The integration, when it goes live later this year, will cover apps like Gmail, YouTube, Google Store and any services using Google Pay — and it will include not just payments but also peer-to-peer transfers.
This is not the first time that Google and PayPal have worked together — the latter has been a payment option in Google Play since 2014, in-store, and in online transactions that were managed by Google and a Google Pay option since last year. And similarly, Google itself has a number of other partners from the payments world, including Braintree, Stripe, Cybersource, Vantiv, Visa and Mastercard.
This new phase of the relationship is interesting for how it benefits both sides. For Google, it will mean that users are less likely to leave Google sites to complete a transaction, potentially never to return; and will give users one more option for how to pay for things, making Google’s own sales more likely to be completed rather than abandoned. For PayPal, it will give users one more easy option for using its rails when buying things, and that will translate into more transaction revenues for PayPal.
We’re in an interesting phase in the world of payments at the moment. The challenge is no longer getting people used to the idea of paying online: a substantial proportion of consumers in developed markets are willing and able to pay for items on digital platforms. The problem is one of trying to capture and keep users’ attention: there are potentially now too many payment options, and too many places for us to visit too easily. The struggle for app publishers, platform owners, and others now is to keep people engaged in your product, rather than migrating elsewhere, which could lead to people abandoning their purchases and also leaving your service for another one.
This is part of the reason why Amazon is so effective: it provides a very seamless and quick way for people to browse and buy things, even more so if you are a Prime subscriber.
In payments, this is translating into a new wave of services where transactions are being enabled at the point at which you need them, with minimal friction: no log-ins, no jumping to new sites or apps, no additional steps. Google and PayPal are not the only ones who are now knitting all of this together more tightly.
Just earlier this month, Microsoft integrated its own answer to Google Pay, Microsoft Pay, into Outlook precisely for this reason, with Stripe as one of the first active integration partners. And PayPal itself is buying mobile payments company iZettle to close the loop better on point of sale payments in markets like Europe.

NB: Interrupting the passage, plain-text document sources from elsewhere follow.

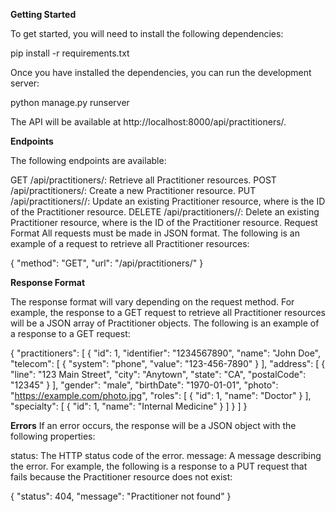 **Getting Started**

To get started, you will need to install the following dependencies:

pip install -r requirements.txt

Once you have installed the dependencies, you can run the development server:


python manage.py runserver

The API will be available at http://localhost:8000/api/practitioners/.

**Endpoints**

The following endpoints are available:

GET /api/practitioners/: Retrieve all Practitioner resources.
POST /api/practitioners/: Create a new Practitioner resource.
PUT /api/practitioners/<pk>/: Update an existing Practitioner resource, where <pk> is the ID of the Practitioner resource.
DELETE /api/practitioners/<pk>/: Delete an existing Practitioner resource, where <pk> is the ID of the Practitioner resource.
Request Format
All requests must be made in JSON format. The following is an example of a request to retrieve all Practitioner resources:


{
    "method": "GET",
    "url": "/api/practitioners/"
}

**Response Format**

The response format will vary depending on the request method. For example, the response to a GET request to retrieve all Practitioner resources will be a JSON array of Practitioner objects. The following is an example of a response to a GET request:

{
    "practitioners": [
        {
            "id": 1,
            "identifier": "1234567890",
            "name": "John Doe",
            "telecom": [
                {
                    "system": "phone",
                    "value": "123-456-7890"
                }
            ],
            "address": [
                {
                    "line": "123 Main Street",
                    "city": "Anytown",
                    "state": "CA",
                    "postalCode": "12345"
                }
            ],
            "gender": "male",
            "birthDate": "1970-01-01",
            "photo": "https://example.com/photo.jpg",
            "roles": [
                {
                    "id": 1,
                    "name": "Doctor"
                }
            ],
            "specialty": [
                {
                    "id": 1,
                    "name": "Internal Medicine"
                }
            ]
        }
    ]
}

**Errors**
If an error occurs, the response will be a JSON object with the following properties:

status: The HTTP status code of the error.
message: A message describing the error.
For example, the following is a response to a PUT request that fails because the Practitioner resource does not exist:


{
    "status": 404,
    "message": "Practitioner not found"
}
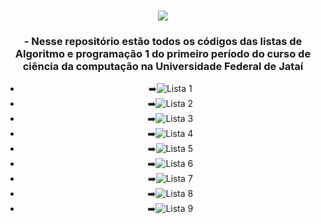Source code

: 


###
<div align="center">
<img src= "https://github.com/LucasFreitas1307/AP1-projects-/assets/167094976/6ce4e458-53e5-437d-b4c3-2bd12bd1eca0"

###

<div align="center">
</div>



### - Nesse repositório estão todos os códigos das listas de Algoritmo e programação 1 do primeiro período do curso de ciência da computação na Universidade Federal de Jataí

- ➡️![Lista 1](https://github.com/LucasFreitas1307/AP1-projects-/tree/main/lista1)
- ➡️![Lista 2](https://github.com/LucasFreitas1307/AP1-projects-/tree/main/Lista2)
- ➡️![Lista 3](https://github.com/LucasFreitas1307/AP1-projects-/tree/main/lista3)
- ➡️![Lista 4](https://github.com/LucasFreitas1307/AP1-projects-/tree/main/lista4)
- ➡️![Lista 5](https://github.com/LucasFreitas1307/AP1-projects-/tree/main/lista6)
- ➡️![Lista 6](https://github.com/LucasFreitas1307/AP1-projects-/tree/main/lista7A)
- ➡️![Lista 7](https://github.com/LucasFreitas1307/AP1-projects-/blob/main/lista7B)
- ➡️![Lista 8](https://github.com/LucasFreitas1307/AP1-projects-/tree/main/Lista8)
- ➡️![Lista 9](https://github.com/LucasFreitas1307/AP1-projects-/tree/main/lista9)




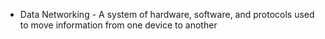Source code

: 
- Data Networking - A system of hardware, software, and protocols used to move information from one device to another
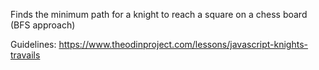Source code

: Finds the minimum path for a knight to reach a square on a chess board (BFS approach)

Guidelines: https://www.theodinproject.com/lessons/javascript-knights-travails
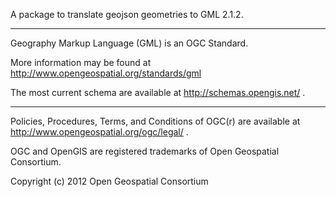 A package to translate geojson geometries to GML 2.1.2.
___

Geography Markup Language (GML) is an OGC Standard.

More information may be found at http://www.opengeospatial.org/standards/gml

The most current schema are available at http://schemas.opengis.net/ .
___

Policies, Procedures, Terms, and Conditions of OGC(r) are available at http://www.opengeospatial.org/ogc/legal/ .

OGC and OpenGIS are registered trademarks of Open Geospatial Consortium.

Copyright (c) 2012 Open Geospatial Consortium
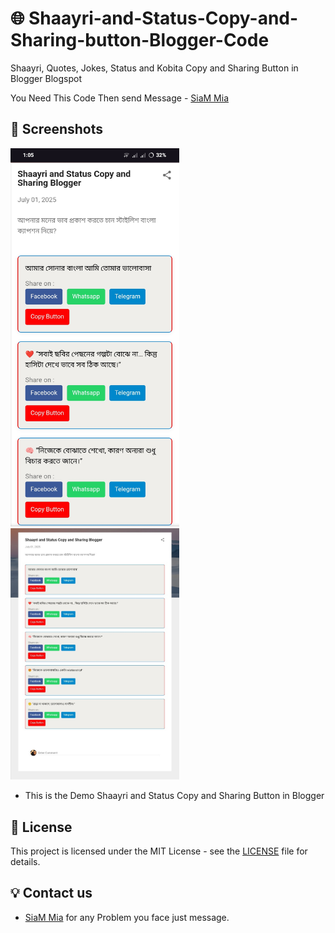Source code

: # 🌐 Shaayri-and-Status-Copy-and-Sharing-button-Blogger-Code
Shaayri, Quotes, Jokes, Status and Kobita Copy and Sharing Button in Blogger Blogspot


You Need This Code Then send Message - [SiaM Mia](https://facebook.com/siam.mia.94/)

 
## 📸 Screenshots
<img width="270" alt="Screenshot 2025 07 02 .jpg" src="https://github.com/SiamMia94/Shaayri-and-Status-Copy-and-Sharing-Button-in-Blogger-Code/blob/2df710c86c9478ecc3654c2cbe3888d23fc6e2e0/Screenshot_20250702_010557.jpg">

<img width="270" alt="Screenshot 2025 07 02 .jpg" src="https://github.com/SiamMia94/Shaayri-and-Status-Copy-and-Sharing-Button-in-Blogger-Code/blob/f365a206750bdfdf57d68b5a1e01f2a4b5fd4c9f/Screenshot_20250702_010542.jpg">

- This is the Demo Shaayri and Status Copy and Sharing Button in Blogger

## 📜 License

This project is licensed under the MIT License - see the [LICENSE](LICENSE) file for details.

## 💡 Contact us

- [SiaM Mia](https://facebook.com/siam.mia.94/) for any Problem you face just message.
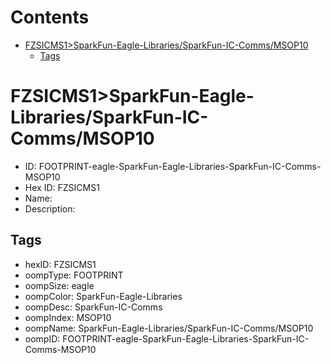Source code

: 



Contents
========

* [FZSICMS1>SparkFun-Eagle-Libraries/SparkFun-IC-Comms/MSOP10](#fzsicms1sparkfun-eagle-librariessparkfun-ic-commsmsop10)
	* [Tags](#tags)

# FZSICMS1>SparkFun-Eagle-Libraries/SparkFun-IC-Comms/MSOP10

- ID: FOOTPRINT-eagle-SparkFun-Eagle-Libraries-SparkFun-IC-Comms-MSOP10
- Hex ID: FZSICMS1
- Name: 
- Description: 

## Tags

- hexID: FZSICMS1
- oompType: FOOTPRINT
- oompSize: eagle
- oompColor: SparkFun-Eagle-Libraries
- oompDesc: SparkFun-IC-Comms
- oompIndex: MSOP10
- oompName: SparkFun-Eagle-Libraries/SparkFun-IC-Comms/MSOP10
- oompID: FOOTPRINT-eagle-SparkFun-Eagle-Libraries-SparkFun-IC-Comms-MSOP10

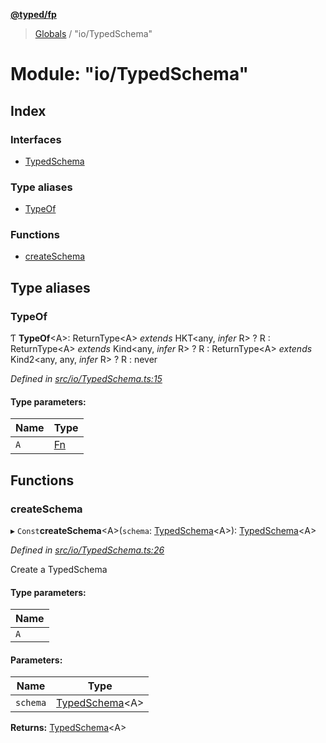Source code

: **[@typed/fp](../README.md)**

> [Globals](../globals.md) / "io/TypedSchema"

# Module: "io/TypedSchema"

## Index

### Interfaces

* [TypedSchema](../interfaces/_io_typedschema_.typedschema.md)

### Type aliases

* [TypeOf](_io_typedschema_.md#typeof)

### Functions

* [createSchema](_io_typedschema_.md#createschema)

## Type aliases

### TypeOf

Ƭ  **TypeOf**\<A>: ReturnType\<A> *extends* HKT\<any, *infer* R> ? R : ReturnType\<A> *extends* Kind\<any, *infer* R> ? R : ReturnType\<A> *extends* Kind2\<any, any, *infer* R> ? R : never

*Defined in [src/io/TypedSchema.ts:15](https://github.com/TylorS/typed-fp/blob/f129829/src/io/TypedSchema.ts#L15)*

#### Type parameters:

Name | Type |
------ | ------ |
`A` | [Fn](_lambda_exports_.md#fn) |

## Functions

### createSchema

▸ `Const`**createSchema**\<A>(`schema`: [TypedSchema](../interfaces/_io_typedschema_.typedschema.md)\<A>): [TypedSchema](../interfaces/_io_typedschema_.typedschema.md)\<A>

*Defined in [src/io/TypedSchema.ts:26](https://github.com/TylorS/typed-fp/blob/f129829/src/io/TypedSchema.ts#L26)*

Create a TypedSchema

#### Type parameters:

Name |
------ |
`A` |

#### Parameters:

Name | Type |
------ | ------ |
`schema` | [TypedSchema](../interfaces/_io_typedschema_.typedschema.md)\<A> |

**Returns:** [TypedSchema](../interfaces/_io_typedschema_.typedschema.md)\<A>
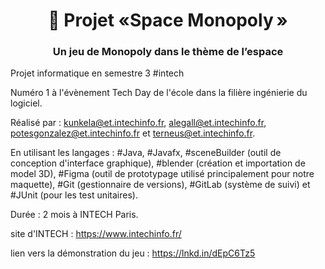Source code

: <h1 align="center">👋 Projet «Space Monopoly »</h1>
<h3 align="center">Un jeu de Monopoly dans le thème de l’espace</h3>

Projet informatique en semestre 3 #intech

Numéro 1 à l'évènement Tech Day de l'école dans la filière ingénierie du logiciel.

Réalisé par : kunkela@et.intechinfo.fr, alegall@et.intechinfo.fr, potesgonzalez@et.intechinfo.fr et terneus@et.intechinfo.fr.

En utilisant les langages : #Java, #Javafx, #sceneBuilder (outil de conception d'interface graphique), #blender (création et importation de model 3D), #Figma (outil de prototypage utilisé principalement pour notre maquette), #Git (gestionnaire de versions), #GitLab (système de suivi) et #JUnit (pour les test unitaires).

Durée : 2 mois à INTECH Paris.

site d'INTECH : https://www.intechinfo.fr/

lien vers la démonstration du jeu : https://lnkd.in/dEpC6Tz5
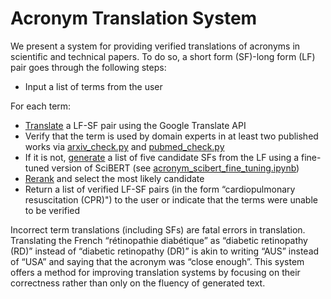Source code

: # Acronym Translation System

We present a system for providing verified translations of acronyms in scientific and technical papers. To do so, a short form (SF)-long form (LF) pair goes through the following steps:

- Input a list of terms from the user

For each term:

- <a href="https://github.com/rtotheich/acronym_translation_system/blob/main/translate.py">Translate</a> a LF-SF pair using the Google Translate API
- Verify that the term is used by domain experts in at least two published works via <a href="https://github.com/rtotheich/acronym_translation_system/blob/main/arXiv_check.py">arxiv_check.py</a> and <a href="https://github.com/rtotheich/acronym_translation_system/blob/main/pubmed_check.py">pubmed_check.py</a>
- If it is not, <a href="https://github.com/rtotheich/acronym_translation_system/blob/main/predict.py">generate</a> a list of five candidate SFs from the LF using a fine-tuned version of SciBERT (see <a href="https://github.com/rtotheich/acronym_translation_system/blob/main/acronym_scibert_fine_tuning.ipynb">acronym_scibert_fine_tuning.ipynb</a>)
- <a href="https://github.com/rtotheich/acronym_translation_system/blob/main/rerank.py">Rerank</a> and select the most likely candidate
- Return a list of verified LF-SF pairs (in the form “cardiopulmonary resuscitation (CPR)") to the user or indicate that the terms were unable to be verified

Incorrect term translations (including SFs) are fatal errors in translation. Translating the French “rétinopathie diabétique” as “diabetic retinopathy (RD)” instead of “diabetic retinopathy (DR)” is akin to writing “AUS” instead of “USA” and saying that the acronym was “close enough”. This system offers a method for improving translation systems by focusing on their correctness rather than only on the fluency of generated text.

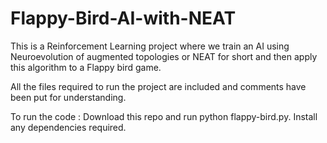 # Flappy-Bird-AI-with-NEAT

This is a Reinforcement Learning project where we train an AI using Neuroevolution of augmented topologies or NEAT for short and then apply this algorithm to a Flappy bird game.

All the files required to run the project are included and comments have been put for understanding.

To run the code : Download this repo and run python flappy-bird.py.
Install any dependencies required.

I asked Bill Ready, the EVP and COO of PayPal (and previously the co-founder and head of Braintree), why it’s taken this long to get this integration in place on Google. I didn’t get a direct answer, but a hint that although tighter integration is the goal, it’s not always that easy to stitch together services from different silos:
“We are always looking for ways to improve the experience and to make payments even more seamless and secure for our customers wherever they want to pay,” he said. “After the successful launch with Android Pay last year, which built on our existing integration with Google Play, our teams came together to enable this new experience, which will allow customers in the U.S. who add PayPal to any one of Google’s services to be able to pay across the Google ecosystem, anywhere that PayPal is offered as a payment method, with only minimal setup.”